02 December, 2016
There could be no greater end than this
Alright, raise your hand if you predicted Nico Rosberg would retire from Formula 1 today. Anyone?
I think that broadside was shared by everyone in the sport today as this year’s World Drivers’ Champion collected his trophy and announced his ride off into the sunset, but you can hardly blame him.
Well, most people can hardly blame him. There are undoubtedly some out there who will attack him for what some claim is a cowardly retreat, in their eyes proving his title a fluke that even Rosberg knows would never happen again. There really isn’t a way to prove either side objectively right or wrong, but to simplify the German’s legacy into such binary viewpoints is doing a disservice to a supremely talented driver.
How does one quantify or qualify such a career, though? It would be all too easy to let this season (or even the last three) define Nico Rosberg merely for his battle with Lewis Hamilton. Careers aren’t just made of the rivalry, or at least the rivalry’s most recent incarnation.
Remember, Lewis and Nico go back to their karting days as young children, both banking on a dream of a racing world that they could barely comprehend---Nico knew some of it because of his father’s involvement, but there were undoubtedly aspects of international Grand Prix racing that a father best leaves unsaid to a child whose aim is the stars.
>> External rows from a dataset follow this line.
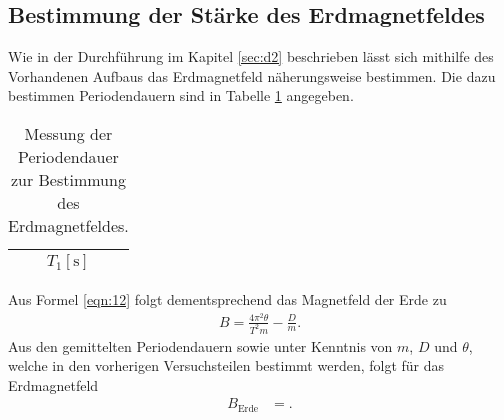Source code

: \subsection{Bestimmung der Stärke des Erdmagnetfeldes}
Wie in der Durchführung im Kapitel \ref{sec:d2} beschrieben lässt sich mithilfe des Vorhandenen Aufbaus das Erdmagnetfeld näherungsweise bestimmen.
Die dazu bestimmen Periodendauern sind in Tabelle \ref{tab:5} angegeben.
\begin{table}[H]
  \centering
  \caption{Messung der Periodendauer zur Bestimmung des Erdmagnetfeldes.}
  \label{tab:5}
  \begin{tabular}{c}
    \toprule
    {$T_1 [\si{\second}]$}\\
    \midrule
    
    \bottomrule
  \end{tabular}
\end{table}
Aus Formel \eqref{eqn:12} folgt dementsprechend das Magnetfeld der Erde zu
\begin{align}
  B = \frac{4 \pi^2 \theta}{T^2 m} - \frac{D}{m}.
\end{align}
Aus den gemittelten Periodendauern sowie unter Kenntnis von $m$, $D$ und $\theta$, welche in den vorherigen Versuchsteilen bestimmt werden, folgt für das Erdmagnetfeld
\begin{align*}
  B_{\text{Erde}} &= .
\end{align*}
%
%    
%
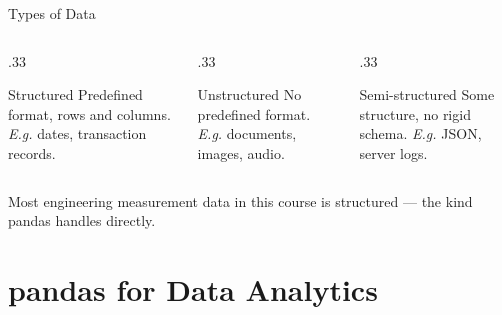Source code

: \documentclass[9pt,aspectratio=169,xcolor=table]{beamer}
\begin{document}
\begin{frame}{Types of Data}
    \leavevmode
    \small
    \begin{columns}[t]
        \begin{column}{.33\textwidth}
            \begin{block}{Structured}
                \scriptsize Predefined format, rows and columns.
                \emph{E.g.} dates, transaction records.
            \end{block}
        \end{column}
        \begin{column}{.33\textwidth}
            \begin{block}{Unstructured}
                \scriptsize No predefined format. \emph{E.g.} documents,
                images, audio.
            \end{block}
        \end{column}
        \begin{column}{.33\textwidth}
            \begin{block}{Semi-structured}
                \scriptsize Some structure, no rigid schema.
                \emph{E.g.} JSON, server logs.
            \end{block}
        \end{column}
    \end{columns}

    \vspace{3mm}
    {\small Most engineering measurement data in this course is
    \alert{structured} --- the kind pandas handles directly.}
\end{frame}

\section{pandas for Data Analytics}
\end{document}
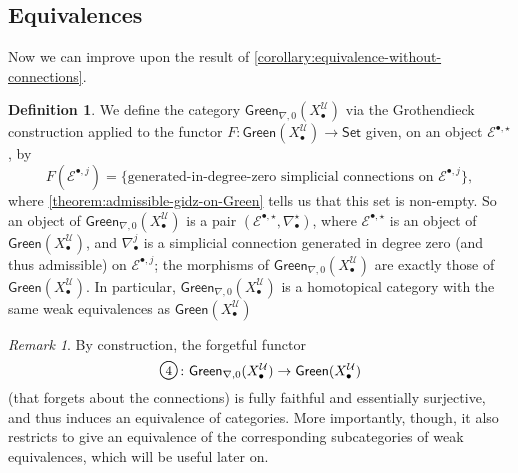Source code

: \documentclass[11pt,fleqn]{article}
\theoremstyle{plain}
\theoremstyle{definition}
\newtheorem{definition}[theorem]{Definition}
\theoremstyle{remark}
\newtheorem{remark}[theorem]{Remark}
\numberwithin{equation}{theorem}
\newcommand{\cover}{\mathcal{U}}
\newcommand{\anotherbullet}{\star}
\newcommand{\greenX}{\mathsf{Green}(X_\bullet^\cover)}
\newcommand{\greenzeroX}{\mathsf{Green}_{\nabla,0}(X_\bullet^\cover)}
\newcommand{\numberincircle}[1]{\text{\normalfont\Large\textcircled{\small #1}}}
\begin{document}
    \subsection{Equivalences}

        Now we can improve upon the result of \cref{corollary:equivalence-without-connections}.

        \begin{definition}\label{definition:cartvectzeroX-and-greenzeroX}
            We define the category $\greenzeroX$ via the Grothendieck construction applied to the functor $F\colon\greenX\to\mathsf{Set}$ given, on an object $\mathcal{E}^{\bullet,\anotherbullet}$, by
            \[
                F(\mathcal{E}^{\bullet,j}) = \big\{ \mbox{generated-in-degree-zero simplicial connections on $\mathcal{E}^{\bullet,j}$} \big\},
            \]
            where \cref{theorem:admissible-gidz-on-Green} tells us that this set is non-empty.
            So an object of $\greenzeroX$ is a pair $(\mathcal{E}^{\bullet,\anotherbullet},\nabla_\bullet^\anotherbullet)$, where $\mathcal{E}^{\bullet,\anotherbullet}$ is an object of $\greenX$, and $\nabla_\bullet^j$ is a simplicial connection generated in degree zero (and thus admissible) on $\mathcal{E}^{\bullet,j}$; the morphisms of $\greenzeroX$ are exactly those of $\greenX$.
            In particular, $\greenzeroX$ is a homotopical category with the same weak equivalences as $\greenX$
        \end{definition}

        \begin{remark}\label{remark:4-is-an-equivalence-of-1-cats}
            By construction, the forgetful functor
            \[
                \numberincircle{4}\colon
                \greenzeroX \to \greenX
            \]
            (that forgets about the connections) is fully faithful and essentially surjective, and thus induces an equivalence of categories.
            More importantly, though, it also restricts to give an equivalence of the corresponding subcategories of weak equivalences, which will be useful later on.
        \end{remark}
\end{document}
The rivalry had always been relatively friendly between them, but the walls they would build between each other grew with every ascent up the racing ladder. The divergence came to a head over the last three seasons in equal machinery, but don’t overlook their individual merits before they shared a constructor, either.
Rosberg’s GP2 championship, the first for the new series, solidified his talent to the naysayers who saw his ascendance aided by a steady hand from a former World Champion who happened to be his father. He stood on the podium in nearly 50% of the races that year, winning five of them.
His fortunes seemed to flip when he retired from 50% of the races in his inaugural F1 season. He would add a few more DNFs the next year, but then things seemed to look up. Since 2008, he never finished outside of the top ten in the drivers’ standings. His bold switch to the new-again Mercedes team netted him an emotional win in the 2012 Chinese Grand Prix, all while being paired with the un-retired Michael Schumacher. This fact shouldn’t be forgotten either, but let’s not take it out of context.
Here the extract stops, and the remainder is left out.